FunRec: Reconstructing Functional 3D Scenes from Egocentric Interaction Videos
Abstract Overview
FunREC is a training-free, optimization-based system that reconstructs functional 3D digital twins of indoor scenes from a single egocentric RGB-D interaction video. The method segments the video into static and dynamic fragments, discovers articulated parts, estimates their kinematic parameters (revolute or prismatic joints) and per-frame poses, and reconstructs both static geometry and moving parts in canonical space using TSDF fusion. It integrates geometric reasoning with semantic and motion priors from foundation models, including a video-language model for interaction detection, point trackers for sparse 3D trajectories, and SAM2 for dense part segmentation. The paper also introduces two new egocentric interaction datasets—RealFun4D (351 real interaction videos across 60 apartments) and OmniFun4D (127 photorealistic simulated sequences in 12 OmniGibson scenes)—to evaluate functional scene reconstruction.
Novelty
The primary contribution is scene-scale articulated reconstruction from in-the-wild egocentric interaction video without requiring controlled multi-state capture, CAD priors, pre-scanned object models, or any training. The work also introduces two new benchmarks (RealFun4D and OmniFun4D) specifically designed for evaluating functional 3D scene reconstruction from realistic human-scene interactions.
Results
Across OmniFun4D, HOI4D, and RealFun4D, FunREC achieves the best performance among all compared methods in articulated motion estimation, moving-part segmentation (mIoU of 77.9, 76.4, and 74.8 respectively, versus the next-best 23.6–26.8), 6D part pose estimation (up to 79.43% ADD-S / 69.85% ADD, representing more than a twofold improvement over BundleSDF), and reconstruction quality (Chamfer Distance of 3.2 cm, 0.7 cm, and 6.1 cm). The system is further demonstrated for URDF/USD export into physics simulators, hand-guided affordance mapping, and robot-scene interaction from human demonstrations.
Key Points
- FunREC reconstructs articulated indoor scenes from a single egocentric RGB-D interaction video by jointly estimating camera motion, part motion, articulation parameters (revolute and prismatic joints), and geometry through a training-free optimization pipeline leveraging foundation model priors.

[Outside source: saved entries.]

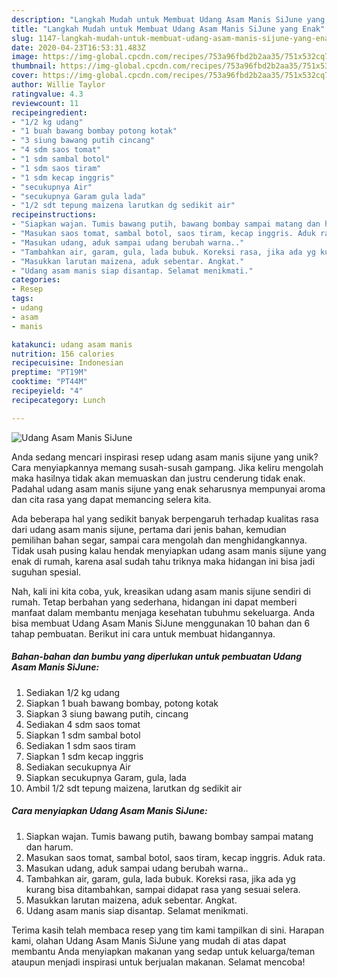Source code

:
 ```yaml
---
description: "Langkah Mudah untuk Membuat Udang Asam Manis SiJune yang Enak"
title: "Langkah Mudah untuk Membuat Udang Asam Manis SiJune yang Enak"
slug: 1147-langkah-mudah-untuk-membuat-udang-asam-manis-sijune-yang-enak
date: 2020-04-23T16:53:31.483Z
image: https://img-global.cpcdn.com/recipes/753a96fbd2b2aa35/751x532cq70/udang-asam-manis-sijune-foto-resep-utama.jpg
thumbnail: https://img-global.cpcdn.com/recipes/753a96fbd2b2aa35/751x532cq70/udang-asam-manis-sijune-foto-resep-utama.jpg
cover: https://img-global.cpcdn.com/recipes/753a96fbd2b2aa35/751x532cq70/udang-asam-manis-sijune-foto-resep-utama.jpg
author: Willie Taylor
ratingvalue: 4.3
reviewcount: 11
recipeingredient:
- "1/2 kg udang"
- "1 buah bawang bombay potong kotak"
- "3 siung bawang putih cincang"
- "4 sdm saos tomat"
- "1 sdm sambal botol"
- "1 sdm saos tiram"
- "1 sdm kecap inggris"
- "secukupnya Air"
- "secukupnya Garam gula lada"
- "1/2 sdt tepung maizena larutkan dg sedikit air"
recipeinstructions:
- "Siapkan wajan. Tumis bawang putih, bawang bombay sampai matang dan harum."
- "Masukan saos tomat, sambal botol, saos tiram, kecap inggris. Aduk rata."
- "Masukan udang, aduk sampai udang berubah warna.."
- "Tambahkan air, garam, gula, lada bubuk. Koreksi rasa, jika ada yg kurang bisa ditambahkan, sampai didapat rasa yang sesuai selera."
- "Masukkan larutan maizena, aduk sebentar. Angkat."
- "Udang asam manis siap disantap. Selamat menikmati."
categories:
- Resep
tags:
- udang
- asam
- manis

katakunci: udang asam manis 
nutrition: 156 calories
recipecuisine: Indonesian
preptime: "PT19M"
cooktime: "PT44M"
recipeyield: "4"
recipecategory: Lunch

---
```



![Udang Asam Manis SiJune](https://img-global.cpcdn.com/recipes/753a96fbd2b2aa35/751x532cq70/udang-asam-manis-sijune-foto-resep-utama.jpg)

Anda sedang mencari inspirasi resep udang asam manis sijune yang unik? Cara menyiapkannya memang susah-susah gampang. Jika keliru mengolah maka hasilnya tidak akan memuaskan dan justru cenderung tidak enak. Padahal udang asam manis sijune yang enak seharusnya mempunyai aroma dan cita rasa yang dapat memancing selera kita.

Ada beberapa hal yang sedikit banyak berpengaruh terhadap kualitas rasa dari udang asam manis sijune, pertama dari jenis bahan, kemudian pemilihan bahan segar, sampai cara mengolah dan menghidangkannya. Tidak usah pusing kalau hendak menyiapkan udang asam manis sijune yang enak di rumah, karena asal sudah tahu triknya maka hidangan ini bisa jadi suguhan spesial.




Nah, kali ini kita coba, yuk, kreasikan udang asam manis sijune sendiri di rumah. Tetap berbahan yang sederhana, hidangan ini dapat memberi manfaat dalam membantu menjaga kesehatan tubuhmu sekeluarga. Anda bisa membuat Udang Asam Manis SiJune menggunakan 10 bahan dan 6 tahap pembuatan. Berikut ini cara untuk membuat hidangannya.

<!--inarticleads1-->

##### Bahan-bahan dan bumbu yang diperlukan untuk pembuatan Udang Asam Manis SiJune:

1. Sediakan 1/2 kg udang
1. Siapkan 1 buah bawang bombay, potong kotak
1. Siapkan 3 siung bawang putih, cincang
1. Sediakan 4 sdm saos tomat
1. Siapkan 1 sdm sambal botol
1. Sediakan 1 sdm saos tiram
1. Siapkan 1 sdm kecap inggris
1. Sediakan secukupnya Air
1. Siapkan secukupnya Garam, gula, lada
1. Ambil 1/2 sdt tepung maizena, larutkan dg sedikit air




<!--inarticleads2-->

##### Cara menyiapkan Udang Asam Manis SiJune:

1. Siapkan wajan. Tumis bawang putih, bawang bombay sampai matang dan harum.
1. Masukan saos tomat, sambal botol, saos tiram, kecap inggris. Aduk rata.
1. Masukan udang, aduk sampai udang berubah warna..
1. Tambahkan air, garam, gula, lada bubuk. Koreksi rasa, jika ada yg kurang bisa ditambahkan, sampai didapat rasa yang sesuai selera.
1. Masukkan larutan maizena, aduk sebentar. Angkat.
1. Udang asam manis siap disantap. Selamat menikmati.




Terima kasih telah membaca resep yang tim kami tampilkan di sini. Harapan kami, olahan Udang Asam Manis SiJune yang mudah di atas dapat membantu Anda menyiapkan makanan yang sedap untuk keluarga/teman ataupun menjadi inspirasi untuk berjualan makanan. Selamat mencoba!
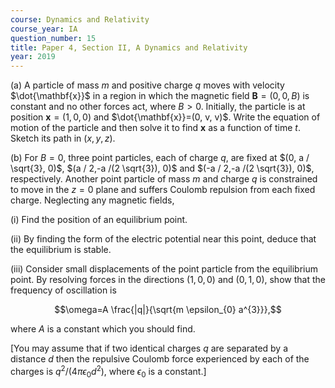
 ```yaml
---
course: Dynamics and Relativity
course_year: IA
question_number: 15
title: Paper 4, Section II, A Dynamics and Relativity
year: 2019
---
```




(a) A particle of mass $m$ and positive charge $q$ moves with velocity $\dot{\mathbf{x}}$ in a region in which the magnetic field $\mathbf{B}=(0,0, B)$ is constant and no other forces act, where $B>0$. Initially, the particle is at position $\mathbf{x}=(1,0,0)$ and $\dot{\mathbf{x}}=(0, v, v)$. Write the equation of motion of the particle and then solve it to find $\mathbf{x}$ as a function of time $t$. Sketch its path in $(x, y, z)$.

(b) For $B=0$, three point particles, each of charge $q$, are fixed at $(0, a / \sqrt{3}, 0)$, $(a / 2,-a /(2 \sqrt{3}), 0)$ and $(-a / 2,-a /(2 \sqrt{3}), 0)$, respectively. Another point particle of mass $m$ and charge $q$ is constrained to move in the $z=0$ plane and suffers Coulomb repulsion from each fixed charge. Neglecting any magnetic fields,

(i) Find the position of an equilibrium point.

(ii) By finding the form of the electric potential near this point, deduce that the equilibrium is stable.

(iii) Consider small displacements of the point particle from the equilibrium point. By resolving forces in the directions $(1,0,0)$ and $(0,1,0)$, show that the frequency of oscillation is

$$\omega=A \frac{|q|}{\sqrt{m \epsilon_{0} a^{3}}},$$

where $A$ is a constant which you should find.

[You may assume that if two identical charges $q$ are separated by a distance $d$ then the repulsive Coulomb force experienced by each of the charges is $q^{2} /\left(4 \pi \epsilon_{0} d^{2}\right)$, where $\epsilon_{0}$ is a constant.]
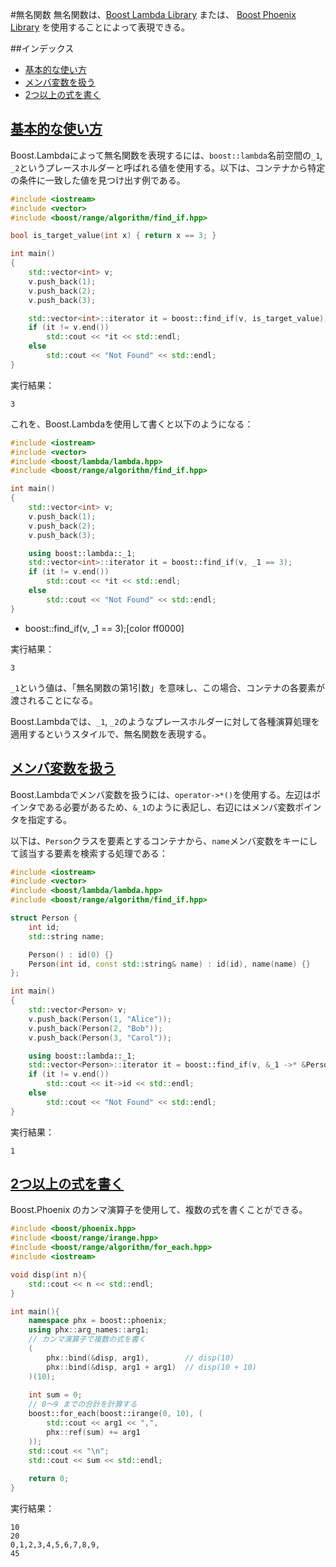 #無名関数
無名関数は、[Boost Lambda Library](http://www.boost.org/doc/libs/release/doc/html/lambda.html) または、 [Boost Phoenix Library](http://www.boost.org/doc/libs/release/libs/phoenix/doc/html/index.html) を使用することによって表現できる。


##インデックス
- [基本的な使い方](#basic-usage)
- [メンバ変数を扱う](#member-variable)
- [2つ以上の式を書く](#multiple-expressions)


## <a name="basic-usage" href="#basic-usage">基本的な使い方</a>
Boost.Lambdaによって無名関数を表現するには、`boost::lambda`名前空間の`_1`, `_2`というプレースホルダーと呼ばれる値を使用する。以下は、コンテナから特定の条件に一致した値を見つけ出す例である。

```cpp
#include <iostream>
#include <vector>
#include <boost/range/algorithm/find_if.hpp>

bool is_target_value(int x) { return x == 3; }

int main()
{
    std::vector<int> v;
    v.push_back(1);
    v.push_back(2);
    v.push_back(3);

    std::vector<int>::iterator it = boost::find_if(v, is_target_value);
    if (it != v.end())
        std::cout << *it << std::endl;
    else
        std::cout << "Not Found" << std::endl;
}
```

実行結果：
```
3
```

これを、Boost.Lambdaを使用して書くと以下のようになる：

```cpp
#include <iostream>
#include <vector>
#include <boost/lambda/lambda.hpp>
#include <boost/range/algorithm/find_if.hpp>

int main()
{
    std::vector<int> v;
    v.push_back(1);
    v.push_back(2);
    v.push_back(3);

    using boost::lambda::_1;
    std::vector<int>::iterator it = boost::find_if(v, _1 == 3);
    if (it != v.end())
        std::cout << *it << std::endl;
    else
        std::cout << "Not Found" << std::endl;
}
```
* boost::find_if(v, _1 == 3);[color ff0000]

実行結果：
```
3
```

`_1`という値は、「無名関数の第1引数」を意味し、この場合、コンテナの各要素が渡されることになる。

Boost.Lambdaでは、`_1`, `_2`のようなプレースホルダーに対して各種演算処理を適用するというスタイルで、無名関数を表現する。


## <a name="member-variable" href="#member-variable">メンバ変数を扱う</a>
Boost.Lambdaでメンバ変数を扱うには、`operator->*()`を使用する。左辺はポインタである必要があるため、`&_1`のように表記し、右辺にはメンバ変数ポインタを指定する。

以下は、`Person`クラスを要素とするコンテナから、`name`メンバ変数をキーにして該当する要素を検索する処理である：

```cpp
#include <iostream>
#include <vector>
#include <boost/lambda/lambda.hpp>
#include <boost/range/algorithm/find_if.hpp>

struct Person {
    int id;
    std::string name;

    Person() : id(0) {}
    Person(int id, const std::string& name) : id(id), name(name) {}
};

int main()
{
    std::vector<Person> v;
    v.push_back(Person(1, "Alice"));
    v.push_back(Person(2, "Bob"));
    v.push_back(Person(3, "Carol"));

    using boost::lambda::_1;
    std::vector<Person>::iterator it = boost::find_if(v, &_1 ->* &Person::name == "Alice");
    if (it != v.end())
        std::cout << it->id << std::endl;
    else
        std::cout << "Not Found" << std::endl;
}
```

実行結果：
```
1
```


## <a name="multiple-expressions" href="#multiple-expressions">2つ以上の式を書く</a>
Boost.Phoenix のカンマ演算子を使用して、複数の式を書くことができる。

```cpp
#include <boost/phoenix.hpp>
#include <boost/range/irange.hpp>
#include <boost/range/algorithm/for_each.hpp>
#include <iostream>

void disp(int n){
    std::cout << n << std::endl;
}

int main(){
    namespace phx = boost::phoenix;
    using phx::arg_names::arg1;
    // カンマ演算子で複数の式を書く
    (
        phx::bind(&disp, arg1),        // disp(10)
        phx::bind(&disp, arg1 + arg1)  // disp(10 + 10)
    )(10);
    
    int sum = 0;
    // 0～9 までの合計を計算する
    boost::for_each(boost::irange(0, 10), (
        std::cout << arg1 << ",",
        phx::ref(sum) += arg1
    ));
    std::cout << "\n";
    std::cout << sum << std::endl;
    
    return 0;
}
```

実行結果：
```
10
20
0,1,2,3,4,5,6,7,8,9,
45
```

 
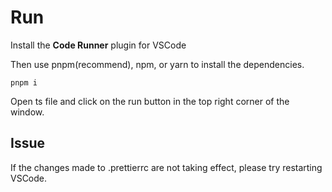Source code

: # Run

Install the **Code Runner** plugin for VSCode

Then use pnpm(recommend), npm, or yarn to install the dependencies.

```
pnpm i
```

Open ts file and click on the run button in the top right corner of the window.

## Issue

If the changes made to .prettierrc are not taking effect, please try restarting VSCode.
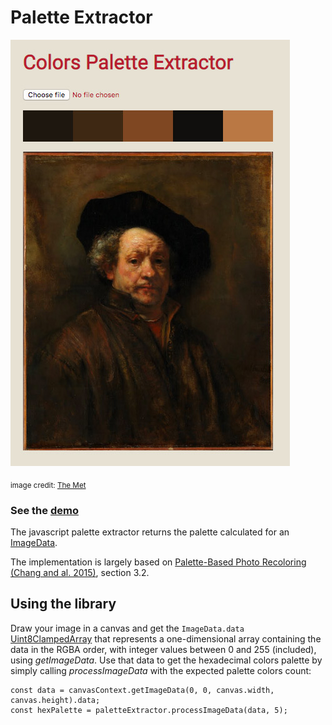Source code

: # Palette Extractor

[![Palette Extractor](palette_demo_example.jpg?raw=true)](https://htmlpreview.github.io/?https://github.com/googleartsculture/art-palette/blob/master/palette-extraction/index.html)

<sub>image credit: [The Met](https://www.metmuseum.org/art/collection/search/437397)</sub>

### See the [demo](https://htmlpreview.github.io/?https://github.com/googleartsculture/art-palette/blob/master/palette-extraction/index.html)

The javascript palette extractor returns the palette calculated for an [ImageData](https://developer.mozilla.org/en-US/docs/Web/API/ImageData).

The implementation is largely based on [Palette-Based Photo Recoloring (Chang and al. 2015)](http://gfx.cs.princeton.edu/pubs/Chang_2015_PPR/chang2015-palette_small.pdf), section 3.2.

## Using the library

Draw your image in a canvas and get the `ImageData.data` [Uint8ClampedArray](https://developer.mozilla.org/en-US/docs/Web/API/ImageData) that represents a one-dimensional array containing the data in the RGBA order, with integer values between 0 and 255 (included), using *getImageData*.
Use that data to get the hexadecimal colors palette by simply calling *processImageData* with the expected palette colors count:
```
const data = canvasContext.getImageData(0, 0, canvas.width, canvas.height).data;
const hexPalette = paletteExtractor.processImageData(data, 5);
```
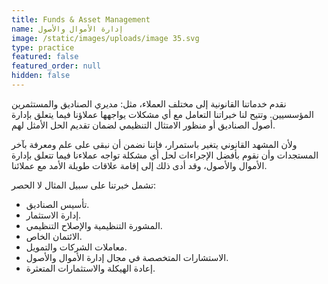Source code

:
 ```yaml
---
title: Funds & Asset Management
name: إدارة الأموال والأصول
image: /static/images/uploads/image 35.svg
type: practice
featured: false
featured_order: null
hidden: false
---
```

نقدم خدماتنا القانونية إلى مختلف العملاء، مثل: مديري الصناديق والمستثمرين المؤسسيين. وتتيح لنا خبراتنا التعامل مع أي مشكلات يواجهها عملاؤنا فيما يتعلق بإدارة أصول الصناديق أو منظور الامتثال التنظيمي لضمان تقديم الحل الأمثل لهم.

ولأن المشهد القانوني يتغير باستمرار، فإننا نضمن أن نبقى على علم ومعرفة بآخر المستجدات وأن نقوم بأفضل الإجراءات لحل أي مشكلة تواجه عملاءنا فيما تتعلق بإدارة الأموال والأصول، وقد أدى ذلك إلى إقامة علاقات طويلة الأمد مع عملائنا.

تشمل خبرتنا على سبيل المثال لا الحصر:

- تأسيس الصناديق.
- إدارة الاستثمار.
- المشورة التنظيمية والإصلاح التنظيمي.
- الائتمان الخاص.
- معاملات الشركات والتمويل.
- الاستشارات المتخصصة في مجال إدارة الأموال والأصول.
- إعادة الهيكلة والاستثمارات المتعثرة.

- The authors introduce RealFun4D (351 real interaction videos across 60 apartments in four countries) and OmniFun4D (127 photorealistic simulated sequences in 12 OmniGibson scenes), two new datasets for evaluating functional 3D scene reconstruction.
- Experiments show large improvements over prior baselines—including over 50 mIoU gain in part segmentation and 5–10× lower articulation and pose errors—while producing simulation-compatible scene representations demonstrated in URDF/USD export, affordance mapping, and robotic interaction.